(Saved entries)
-------------------------
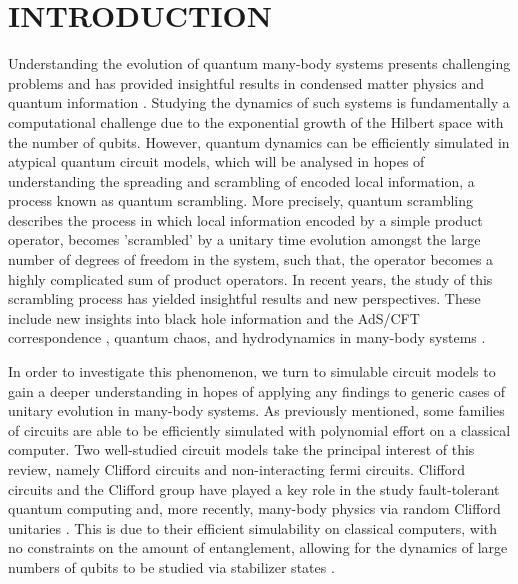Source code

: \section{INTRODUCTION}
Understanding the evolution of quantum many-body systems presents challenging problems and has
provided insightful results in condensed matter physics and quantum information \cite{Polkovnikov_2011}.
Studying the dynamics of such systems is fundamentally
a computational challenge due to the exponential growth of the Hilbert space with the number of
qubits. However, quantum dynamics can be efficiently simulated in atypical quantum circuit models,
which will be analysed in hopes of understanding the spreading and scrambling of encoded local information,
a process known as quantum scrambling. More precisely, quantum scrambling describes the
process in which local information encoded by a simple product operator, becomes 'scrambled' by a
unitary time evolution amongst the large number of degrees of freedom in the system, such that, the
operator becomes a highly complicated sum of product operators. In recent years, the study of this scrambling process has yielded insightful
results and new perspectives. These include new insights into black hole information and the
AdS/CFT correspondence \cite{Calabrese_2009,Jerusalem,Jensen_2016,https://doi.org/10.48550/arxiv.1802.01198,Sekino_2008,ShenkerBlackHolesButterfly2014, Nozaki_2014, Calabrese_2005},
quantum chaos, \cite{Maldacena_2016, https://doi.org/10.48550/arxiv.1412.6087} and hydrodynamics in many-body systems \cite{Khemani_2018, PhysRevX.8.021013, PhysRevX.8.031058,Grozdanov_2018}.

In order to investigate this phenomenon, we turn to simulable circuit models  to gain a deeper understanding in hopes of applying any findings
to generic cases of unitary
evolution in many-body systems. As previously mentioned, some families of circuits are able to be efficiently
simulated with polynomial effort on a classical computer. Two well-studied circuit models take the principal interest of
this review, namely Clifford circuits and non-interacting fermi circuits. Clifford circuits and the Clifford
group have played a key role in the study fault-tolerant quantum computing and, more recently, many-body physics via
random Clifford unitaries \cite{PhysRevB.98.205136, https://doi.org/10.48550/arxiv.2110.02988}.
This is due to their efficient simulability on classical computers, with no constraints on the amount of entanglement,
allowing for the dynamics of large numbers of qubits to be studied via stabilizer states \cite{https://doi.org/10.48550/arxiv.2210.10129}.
-------------------------
What is being asked ▸
How many lines of the entries hold the word "which"? Respond with the number alone.

Written solution ▸
2